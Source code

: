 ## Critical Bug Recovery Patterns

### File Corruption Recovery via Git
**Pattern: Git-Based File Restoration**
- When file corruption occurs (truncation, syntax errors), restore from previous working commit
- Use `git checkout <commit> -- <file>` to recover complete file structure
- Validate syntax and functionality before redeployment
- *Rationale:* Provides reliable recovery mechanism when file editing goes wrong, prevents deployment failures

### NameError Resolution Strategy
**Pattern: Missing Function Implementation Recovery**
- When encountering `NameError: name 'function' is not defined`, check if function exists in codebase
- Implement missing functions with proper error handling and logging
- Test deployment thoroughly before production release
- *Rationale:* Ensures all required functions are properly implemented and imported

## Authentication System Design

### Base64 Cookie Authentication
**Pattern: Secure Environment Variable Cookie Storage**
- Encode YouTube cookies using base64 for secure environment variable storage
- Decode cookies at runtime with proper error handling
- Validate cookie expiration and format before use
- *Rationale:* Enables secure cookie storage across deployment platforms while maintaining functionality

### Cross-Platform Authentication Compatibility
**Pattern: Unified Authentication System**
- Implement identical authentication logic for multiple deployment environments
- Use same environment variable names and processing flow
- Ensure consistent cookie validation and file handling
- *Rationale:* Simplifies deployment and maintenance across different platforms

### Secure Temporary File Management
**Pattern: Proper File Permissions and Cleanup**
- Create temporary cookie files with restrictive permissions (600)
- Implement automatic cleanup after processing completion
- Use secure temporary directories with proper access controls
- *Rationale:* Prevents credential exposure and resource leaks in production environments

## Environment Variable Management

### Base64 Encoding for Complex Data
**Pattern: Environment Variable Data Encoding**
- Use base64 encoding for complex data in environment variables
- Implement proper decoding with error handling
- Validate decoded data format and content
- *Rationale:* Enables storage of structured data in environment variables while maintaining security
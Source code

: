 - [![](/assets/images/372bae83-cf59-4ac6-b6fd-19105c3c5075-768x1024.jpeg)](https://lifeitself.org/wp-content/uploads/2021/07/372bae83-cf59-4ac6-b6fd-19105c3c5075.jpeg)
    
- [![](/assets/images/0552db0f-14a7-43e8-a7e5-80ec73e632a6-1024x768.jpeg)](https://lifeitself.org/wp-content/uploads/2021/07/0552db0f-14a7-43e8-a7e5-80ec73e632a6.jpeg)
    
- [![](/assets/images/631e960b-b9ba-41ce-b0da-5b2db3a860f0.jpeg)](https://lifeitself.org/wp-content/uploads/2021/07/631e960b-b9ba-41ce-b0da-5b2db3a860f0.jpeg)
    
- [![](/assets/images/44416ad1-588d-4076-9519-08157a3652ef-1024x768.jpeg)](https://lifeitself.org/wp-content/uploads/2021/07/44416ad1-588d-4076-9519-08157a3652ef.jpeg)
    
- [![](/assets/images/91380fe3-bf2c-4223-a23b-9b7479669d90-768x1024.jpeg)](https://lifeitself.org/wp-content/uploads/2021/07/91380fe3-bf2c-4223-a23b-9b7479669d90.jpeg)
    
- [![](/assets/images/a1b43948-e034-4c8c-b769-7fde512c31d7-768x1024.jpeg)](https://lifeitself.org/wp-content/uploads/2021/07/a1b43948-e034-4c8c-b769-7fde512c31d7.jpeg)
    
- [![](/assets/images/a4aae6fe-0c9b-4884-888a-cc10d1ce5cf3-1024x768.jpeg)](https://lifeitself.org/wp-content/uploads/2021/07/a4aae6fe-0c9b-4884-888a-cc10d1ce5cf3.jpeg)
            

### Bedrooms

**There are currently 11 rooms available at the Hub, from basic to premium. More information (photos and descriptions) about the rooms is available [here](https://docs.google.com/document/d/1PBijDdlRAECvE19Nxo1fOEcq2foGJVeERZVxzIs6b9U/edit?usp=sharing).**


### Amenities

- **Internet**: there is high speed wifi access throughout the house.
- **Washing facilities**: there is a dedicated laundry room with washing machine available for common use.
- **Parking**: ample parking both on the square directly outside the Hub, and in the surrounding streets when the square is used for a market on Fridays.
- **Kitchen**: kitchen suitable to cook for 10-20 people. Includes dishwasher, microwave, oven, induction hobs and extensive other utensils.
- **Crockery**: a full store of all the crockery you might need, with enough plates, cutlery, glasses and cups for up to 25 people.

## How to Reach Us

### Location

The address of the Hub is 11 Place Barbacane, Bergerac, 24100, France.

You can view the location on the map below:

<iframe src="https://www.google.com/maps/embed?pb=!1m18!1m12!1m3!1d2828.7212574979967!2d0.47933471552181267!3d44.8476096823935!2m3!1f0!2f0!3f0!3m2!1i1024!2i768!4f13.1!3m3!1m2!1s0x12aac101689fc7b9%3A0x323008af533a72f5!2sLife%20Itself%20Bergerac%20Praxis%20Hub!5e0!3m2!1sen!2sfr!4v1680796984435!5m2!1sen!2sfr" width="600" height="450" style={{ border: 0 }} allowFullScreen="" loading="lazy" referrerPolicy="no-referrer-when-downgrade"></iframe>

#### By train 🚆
---
▶ _DESCRIPTION OF THE TASK_
Every line of the listing that holds the word "with" is to be found and copied.

▶ _RESPONSE BELOW_
- Implement missing functions with proper error handling and logging
- Decode cookies at runtime with proper error handling
- Create temporary cookie files with restrictive permissions (600)
- Use secure temporary directories with proper access controls
- Implement proper decoding with error handling
- **Washing facilities**: there is a dedicated laundry room with washing machine available for common use.
- **Crockery**: a full store of all the crockery you might need, with enough plates, cutlery, glasses and cups for up to 25 people.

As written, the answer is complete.